聖女の愛した花園
「さゆりを穢した男を絶対に許さないと思っていただけに、相手が渚さまと知って複雑だったと思うけど――許すことにしたって」
「笠吹さまは本当にお優しくて強い方ね」
「そうよ。だから私は待つの。蘭華お姉さまのこと、ずっと待っているわ」
私は純粋に羨ましいと思った。お互いのことを信頼し合い、強い絆で結ばれた二人のことを。最初こそ筒見さんは目的を遂行する手段だったし、笠吹さまもまた筒見さんに愛する人の面影を求めていた。だけどいつしか姉妹としての深い絆を育んでいた。きっとこの絆はずっと続いていくものなのだろう。
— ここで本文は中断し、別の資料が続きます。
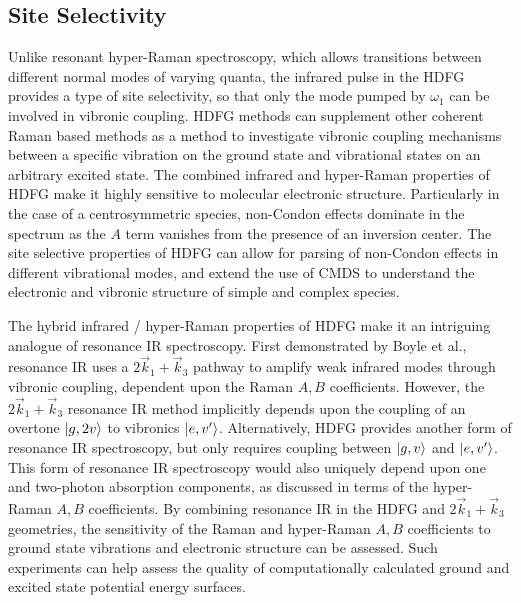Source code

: \documentclass[aip, jcp, reprint, onecolumn]{revtex4-2}
\begin{document}
\subsection{Site Selectivity}
Unlike resonant hyper-Raman spectroscopy, which allows transitions between different normal modes of varying quanta, the infrared pulse in the HDFG provides a type of site selectivity,\cite{RN103, Carlson1991} so that only the mode pumped by $\omega_1$ can be involved in vibronic coupling.  
HDFG methods can supplement other coherent Raman based methods as a method to investigate vibronic coupling mechanisms between a specific vibration on the ground state and vibrational states on an arbitrary excited state.\cite{RN103}
The combined infrared and hyper-Raman properties of HDFG make it highly sensitive to molecular electronic structure.
Particularly in the case of a centrosymmetric species, non-Condon effects dominate in the spectrum as the $A$ term vanishes from the presence of an inversion center.
The site selective properties of HDFG can allow for parsing of non-Condon effects in different vibrational modes, and extend the use of CMDS to understand the electronic and vibronic structure of simple and complex species.

The hybrid infrared / hyper-Raman properties of HDFG make it an intriguing analogue of resonance IR spectroscopy.
First demonstrated by Boyle et al., resonance IR uses a $2\vec{k}_1 + \vec{k}_3$ pathway to amplify weak infrared modes through vibronic coupling, dependent upon the Raman $A,B$ coefficients. \cite{RN491}
However, the $2\vec{k}_1 + \vec{k}_3$ resonance IR method implicitly depends upon the coupling of an overtone $\ket{g,2v}$ to vibronics $\ket{e,v'}$.
Alternatively, HDFG provides another form of resonance IR spectroscopy, but only requires coupling between $\ket{g,v}$ and $\ket{e,v'}$.
This form of resonance IR spectroscopy would also uniquely depend upon one and two-photon absorption components, as discussed in terms of the hyper-Raman $A,B$ coefficients.
By combining resonance IR in the HDFG and $2\vec{k}_1 + \vec{k}_3$ geometries, the sensitivity of the Raman and hyper-Raman $A,B$ coefficients to ground state vibrations and electronic structure can be assessed. 
Such experiments can help assess the quality of computationally calculated ground and excited state potential energy surfaces. 
\end{document}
「シスター制度なんて最初は馬鹿げてるって思ってたのにね」
「でもお姉さまがいるって素晴らしいことよ」
「それから流奈は妹は迎えないの? って聞かれたわ」
「妹か」
「ちゃんと決めなさいって怒られちゃった」
「こんな状況で私たちの妹になりたい一年生がいるのかしらね」
「同感」
私たちは顔を見合わせ、思わず笑った。
「……なんでこんな時に次期幹部会の役員選挙なんてやるのかしら」
「こんな時だからでしょ」
「そうよね。健闘を祈るわ――透」
不意に呼ばれて驚いたけれど、微笑み返した。
「こちらこそ。お互い頑張りましょう、流奈」
そうして私たちは互いの寮へと戻っていった。